In short, Group E aligns with the same linear scaling law: VRAM usage is proportional to mesh mass.
7. Vanilla vs. ST:NH – A Comparative View
At this point we can directly compare the VRAM-to-mesh ratios:
- Vanilla Stellaris:
F_vanilla ≈ 2.9 MB VRAM per 1 MB mesh - ST: New Horizons:
F_STNH ≈ 2.95 MB VRAM per 1 MB mesh
Within experimental tolerance, these factors are identical.
The implications are significant:
- The engine treats vanilla and ST:NH meshes in a fundamentally similar manner.
- The scaling behavior is consistent across:
- old ST:NH meshes (long in service),
- newer meshes,
- and a wide range of file sizes.
- There is no statistical evidence that a few new or “broken” meshes dominate the VRAM footprint.
From a Starfleet analytical standpoint, the data strongly favor the Systemic Engine Hypothesis.
8. Interpreting the Engine’s Behavior
The most consistent interpretation of the evidence is as follows:
- Upon loading a game, the Clausewitz/Jomini engine parses available mesh assets.
- For each mesh, it allocates GPU-side structures:
- vertex buffers,
- index buffers,
- and various auxiliary data (normals, tangents, skinning/bone influences, etc.),
which together occupy significantly more space than the compressed mesh file on disk.
- These GPU resources are then retained in VRAM to enable rapid rendering of scenes without constant streaming.
- As a consequence, the additional VRAM requirement due to meshes grows approximately linearly with the total mesh data volume, at a rate of roughly 3:1.
In concise Starfleet language:
The engine effectively inflates mesh data from disk by a factor of about 3 when materializing them into GPU buffers, and then keeps this inflated representation resident in VRAM.
The fact that both vanilla and ST:NH exhibit the same factor confirms that this is a general property of the engine, rather than an anomaly introduced by the mod.
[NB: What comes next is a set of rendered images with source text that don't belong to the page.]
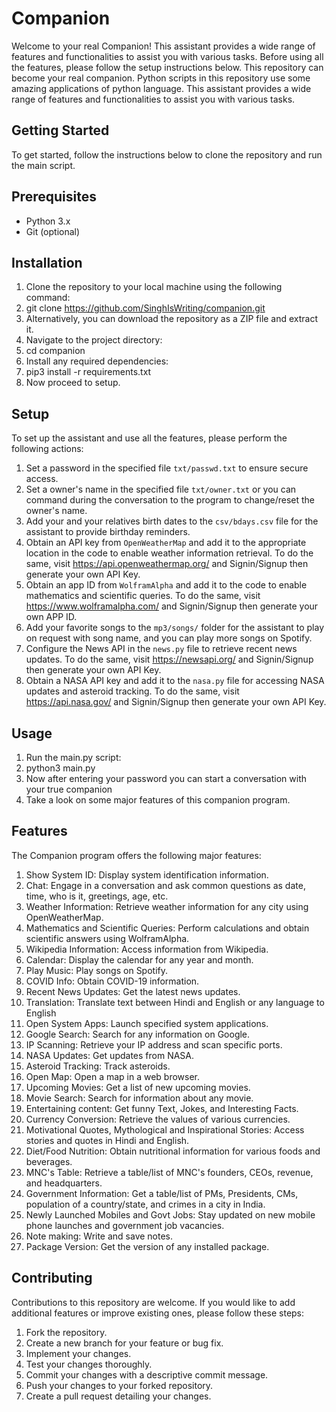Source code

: # Companion
Welcome to your real Companion! This assistant provides a wide range of features and functionalities to assist you with various tasks. Before using all the features, please follow the setup instructions below.
This repository can become your real companion. Python scripts in this repository use some amazing applications of python language. This assistant provides a wide range of features and functionalities to assist you with various tasks.

## Getting Started
To get started, follow the instructions below to clone the repository and run the main script.

## Prerequisites
* Python 3.x
* Git (optional)

## Installation
1. Clone the repository to your local machine using the following command:
2. git clone https://github.com/SinghIsWriting/companion.git
3. Alternatively, you can download the repository as a ZIP file and extract it.
4. Navigate to the project directory:
5. cd companion
6. Install any required dependencies:
7. pip3 install -r requirements.txt
8. Now proceed to setup.

## Setup
To set up the assistant and use all the features, please perform the following actions:

1. Set a password in the specified file `txt/passwd.txt` to ensure secure access.
2. Set a owner's name in the specified file `txt/owner.txt`  or you can command during the conversation to the program to change/reset the owner's name.
3. Add your and your relatives birth dates to the `csv/bdays.csv` file for the assistant to provide birthday reminders.
4. Obtain an API key from `OpenWeatherMap` and add it to the appropriate location in the code to enable weather information retrieval. To do the same, visit https://api.openweathermap.org/ and Signin/Signup then generate your own API Key.
5. Obtain an app ID from `WolframAlpha` and add it to the code to enable mathematics and scientific queries. To do the same, visit https://www.wolframalpha.com/ and Signin/Signup then generate your own APP ID.
6. Add your favorite songs to the `mp3/songs/` folder for the assistant to play on request with song name, and you can play more songs on Spotify.
7. Configure the News API in the `news.py` file to retrieve recent news updates. To do the same, visit https://newsapi.org/ and Signin/Signup then generate your own API Key.
8. Obtain a NASA API key and add it to the `nasa.py` file for accessing NASA updates and asteroid tracking. To do the same, visit https://api.nasa.gov/ and Signin/Signup then generate your own API Key.

## Usage
1. Run the main.py script:
2. python3 main.py
3. Now after entering your password you can start a conversation with your true companion
4. Take a look on some major features of this companion program.

## Features
The Companion program offers the following major features:

1. Show System ID: Display system identification information.
2. Chat: Engage in a conversation and ask common questions as date, time, who is it, greetings, age, etc.
3. Weather Information: Retrieve weather information for any city using OpenWeatherMap.
4. Mathematics and Scientific Queries: Perform calculations and obtain scientific answers using WolframAlpha.
5. Wikipedia Information: Access information from Wikipedia.
6. Calendar: Display the calendar for any year and month.
7. Play Music: Play songs on Spotify.
8. COVID Info: Obtain COVID-19 information.
9. Recent News Updates: Get the latest news updates.
10. Translation: Translate text between Hindi and English or any language to English
11. Open System Apps: Launch specified system applications.
12. Google Search: Search for any information on Google.
13. IP Scanning: Retrieve your IP address and scan specific ports.
14. NASA Updates: Get updates from NASA.
15. Asteroid Tracking: Track asteroids.
16. Open Map: Open a map in a web browser.
17. Upcoming Movies: Get a list of new upcoming movies.
18. Movie Search: Search for information about any movie.
19. Entertaining content: Get funny Text, Jokes, and Interesting Facts.
20. Currency Conversion: Retrieve the values of various currencies.
21. Motivational Quotes, Mythological and Inspirational Stories: Access stories and quotes in Hindi and English.
22. Diet/Food Nutrition: Obtain nutritional information for various foods and beverages.
23. MNC's Table: Retrieve a table/list of MNC's founders, CEOs, revenue, and headquarters.
24. Government Information: Get a table/list of PMs, Presidents, CMs, population of a country/state, and crimes in a city in India.
25. Newly Launched Mobiles and Govt Jobs: Stay updated on new mobile phone launches and government job vacancies.
26. Note making: Write and save notes.
27. Package Version: Get the version of any installed package.

## Contributing
Contributions to this repository are welcome. If you would like to add additional features or improve existing ones, please follow these steps:

1. Fork the repository.
2. Create a new branch for your feature or bug fix.
3. Implement your changes.
4. Test your changes thoroughly.
5. Commit your changes with a descriptive commit message.
6. Push your changes to your forked repository.
7. Create a pull request detailing your changes.
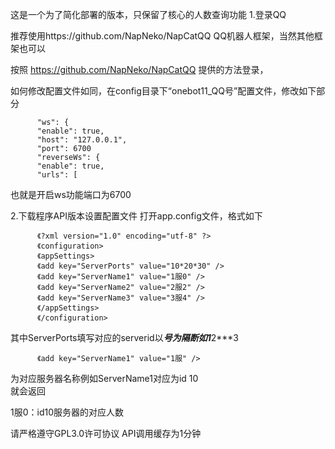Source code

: 这是一个为了简化部署的版本，只保留了核心的人数查询功能
1.登录QQ

推荐使用https://github.com/NapNeko/NapCatQQ QQ机器人框架，当然其他框架也可以

按照 https://github.com/NapNeko/NapCatQQ 提供的方法登录，

如何修改配置文件如同，在config目录下“onebot11_QQ号”配置文件，修改如下部分

          "ws": {
          "enable": true,
          "host": "127.0.0.1",
          "port": 6700
          "reverseWs": {
          "enable": true,
          "urls": [

也就是开启ws功能端口为6700

2.下载程序API版本设置配置文件
打开app.config文件，格式如下

          《?xml version="1.0" encoding="utf-8" ?>
          《configuration>
          《appSettings>
          《add key="ServerPorts" value="10*20*30" />
          《add key="ServerName1" value="1服0" />
          《add key="ServerName2" value="2服2" />
          《add key="ServerName3" value="3服4" />
          《/appSettings>
          《/configuration>

其中ServerPorts填写对应的serverid以***号为隔断如1***2***3

          《add key="ServerName1" value="1服" />
          
为对应服务器名称例如ServerName1对应为id 10	
就会返回

1服0：id10服务器的对应人数

请严格遵守GPL3.0许可协议
API调用缓存为1分钟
9. Implications for ST:NH and Large Mods
For mod authors and technically inclined captains, the operational consequences are clear:
- Total Mesh Mass is the Primary Driver
The more meshes you have, and the larger those meshes are, the more VRAM the engine will consume. The relationship is approximately: VRAM_meshes ≈ 3 × mesh mass on disk - ST:NH vs. Vanilla
ST:NH, by design, introduces:- more models,
- and generally larger, more detailed meshes than vanilla.
- Defective or Inefficient Meshes
Individual meshes may still be suboptimal – for example:- excessively high vertex counts,
- redundant vertex attributes (multiple UV sets, vertex colors, unused bones),
- many separate submeshes causing extra overhead.
- Optimization Levers
From a Starfleet engineering standpoint, the following optimizations are strategically valuable:- Reduce polycount where possible.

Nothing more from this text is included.